How many lines of these entries include the string "springboot"? State the number alone.
[Extracted data]
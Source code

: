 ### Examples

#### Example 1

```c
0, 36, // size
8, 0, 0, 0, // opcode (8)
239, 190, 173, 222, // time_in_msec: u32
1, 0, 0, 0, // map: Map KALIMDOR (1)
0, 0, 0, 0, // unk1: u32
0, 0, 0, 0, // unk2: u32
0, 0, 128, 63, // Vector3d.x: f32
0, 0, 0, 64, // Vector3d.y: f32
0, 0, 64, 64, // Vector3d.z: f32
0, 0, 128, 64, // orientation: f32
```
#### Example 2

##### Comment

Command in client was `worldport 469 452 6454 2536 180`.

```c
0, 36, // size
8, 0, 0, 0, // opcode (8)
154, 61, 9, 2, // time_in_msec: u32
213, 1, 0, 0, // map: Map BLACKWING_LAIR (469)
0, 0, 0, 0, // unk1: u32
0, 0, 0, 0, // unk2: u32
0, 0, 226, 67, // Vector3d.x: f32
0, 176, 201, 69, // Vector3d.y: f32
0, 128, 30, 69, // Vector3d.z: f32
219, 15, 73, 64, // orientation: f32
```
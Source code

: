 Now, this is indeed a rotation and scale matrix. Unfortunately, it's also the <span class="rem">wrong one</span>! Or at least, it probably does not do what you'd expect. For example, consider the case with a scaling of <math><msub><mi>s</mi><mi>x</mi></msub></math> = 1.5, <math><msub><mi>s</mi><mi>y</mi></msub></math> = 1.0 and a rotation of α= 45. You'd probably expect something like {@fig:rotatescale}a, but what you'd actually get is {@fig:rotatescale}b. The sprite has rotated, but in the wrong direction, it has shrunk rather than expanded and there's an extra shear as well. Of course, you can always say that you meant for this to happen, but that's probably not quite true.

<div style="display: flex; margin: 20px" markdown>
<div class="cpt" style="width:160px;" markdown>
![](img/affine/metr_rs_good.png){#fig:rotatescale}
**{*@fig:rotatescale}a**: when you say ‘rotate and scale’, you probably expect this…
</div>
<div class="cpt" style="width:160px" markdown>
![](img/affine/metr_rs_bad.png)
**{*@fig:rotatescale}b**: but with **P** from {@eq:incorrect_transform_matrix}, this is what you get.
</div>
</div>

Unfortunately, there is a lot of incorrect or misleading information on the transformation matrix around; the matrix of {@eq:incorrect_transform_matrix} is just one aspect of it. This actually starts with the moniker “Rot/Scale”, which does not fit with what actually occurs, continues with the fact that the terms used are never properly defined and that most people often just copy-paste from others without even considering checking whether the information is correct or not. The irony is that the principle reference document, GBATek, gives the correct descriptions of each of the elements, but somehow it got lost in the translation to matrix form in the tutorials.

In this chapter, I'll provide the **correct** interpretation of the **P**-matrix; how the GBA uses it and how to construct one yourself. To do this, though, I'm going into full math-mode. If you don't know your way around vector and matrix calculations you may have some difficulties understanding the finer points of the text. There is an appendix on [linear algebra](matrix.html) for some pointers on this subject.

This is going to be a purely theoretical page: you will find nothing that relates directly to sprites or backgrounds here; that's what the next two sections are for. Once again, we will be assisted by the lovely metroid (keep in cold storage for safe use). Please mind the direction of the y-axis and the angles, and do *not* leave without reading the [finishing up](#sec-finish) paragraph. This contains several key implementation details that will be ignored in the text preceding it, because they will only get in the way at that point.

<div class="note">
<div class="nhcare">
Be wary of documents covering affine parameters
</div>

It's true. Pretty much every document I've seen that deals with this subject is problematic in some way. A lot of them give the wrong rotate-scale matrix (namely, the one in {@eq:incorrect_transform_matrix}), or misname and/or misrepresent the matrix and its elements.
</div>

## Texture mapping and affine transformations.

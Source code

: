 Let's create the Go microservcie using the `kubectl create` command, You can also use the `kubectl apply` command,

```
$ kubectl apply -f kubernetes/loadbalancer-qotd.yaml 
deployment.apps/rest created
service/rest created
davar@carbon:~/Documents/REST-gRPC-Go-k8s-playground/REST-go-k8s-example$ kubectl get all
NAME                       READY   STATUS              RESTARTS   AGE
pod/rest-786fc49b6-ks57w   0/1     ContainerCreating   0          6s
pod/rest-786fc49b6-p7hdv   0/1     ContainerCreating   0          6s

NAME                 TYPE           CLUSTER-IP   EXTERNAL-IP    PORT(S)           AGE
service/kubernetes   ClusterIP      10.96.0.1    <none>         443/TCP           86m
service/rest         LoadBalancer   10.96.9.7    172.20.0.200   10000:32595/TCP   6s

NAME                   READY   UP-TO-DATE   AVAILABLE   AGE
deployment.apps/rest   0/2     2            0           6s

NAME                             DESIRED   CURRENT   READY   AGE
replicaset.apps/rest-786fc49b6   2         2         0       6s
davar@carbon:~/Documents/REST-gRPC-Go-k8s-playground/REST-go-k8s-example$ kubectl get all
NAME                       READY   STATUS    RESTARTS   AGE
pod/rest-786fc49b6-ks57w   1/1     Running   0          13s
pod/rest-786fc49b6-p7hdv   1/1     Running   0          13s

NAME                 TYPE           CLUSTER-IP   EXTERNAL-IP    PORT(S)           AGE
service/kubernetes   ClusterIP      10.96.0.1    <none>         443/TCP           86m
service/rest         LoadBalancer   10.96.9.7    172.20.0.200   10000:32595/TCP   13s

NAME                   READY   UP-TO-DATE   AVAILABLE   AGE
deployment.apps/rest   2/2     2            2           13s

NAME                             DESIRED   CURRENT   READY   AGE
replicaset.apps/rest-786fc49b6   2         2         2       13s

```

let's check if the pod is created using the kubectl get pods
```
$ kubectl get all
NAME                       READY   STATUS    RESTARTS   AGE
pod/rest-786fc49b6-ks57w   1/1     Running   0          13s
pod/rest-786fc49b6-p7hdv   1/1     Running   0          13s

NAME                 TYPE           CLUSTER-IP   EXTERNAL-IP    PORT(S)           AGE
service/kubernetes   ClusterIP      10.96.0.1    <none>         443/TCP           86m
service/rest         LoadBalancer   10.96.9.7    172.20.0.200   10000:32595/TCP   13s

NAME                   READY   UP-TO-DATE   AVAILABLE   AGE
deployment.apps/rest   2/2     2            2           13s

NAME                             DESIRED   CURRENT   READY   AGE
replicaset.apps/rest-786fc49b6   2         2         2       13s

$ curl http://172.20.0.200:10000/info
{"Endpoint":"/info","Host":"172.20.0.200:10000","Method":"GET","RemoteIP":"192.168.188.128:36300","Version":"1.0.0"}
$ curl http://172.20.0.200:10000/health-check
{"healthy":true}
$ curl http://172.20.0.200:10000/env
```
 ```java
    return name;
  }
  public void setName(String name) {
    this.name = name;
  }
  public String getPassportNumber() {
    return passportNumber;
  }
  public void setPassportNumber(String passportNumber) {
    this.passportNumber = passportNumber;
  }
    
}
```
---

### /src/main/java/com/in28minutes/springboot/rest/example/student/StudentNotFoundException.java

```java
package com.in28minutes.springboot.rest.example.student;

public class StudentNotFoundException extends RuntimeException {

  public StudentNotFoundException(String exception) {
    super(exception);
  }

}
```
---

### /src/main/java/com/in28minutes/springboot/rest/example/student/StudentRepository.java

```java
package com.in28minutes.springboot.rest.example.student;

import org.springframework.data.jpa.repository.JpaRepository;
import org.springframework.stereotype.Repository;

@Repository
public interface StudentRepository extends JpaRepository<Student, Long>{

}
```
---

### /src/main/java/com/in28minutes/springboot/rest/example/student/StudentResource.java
[/Extracted data]
[Solution to this exercise] 5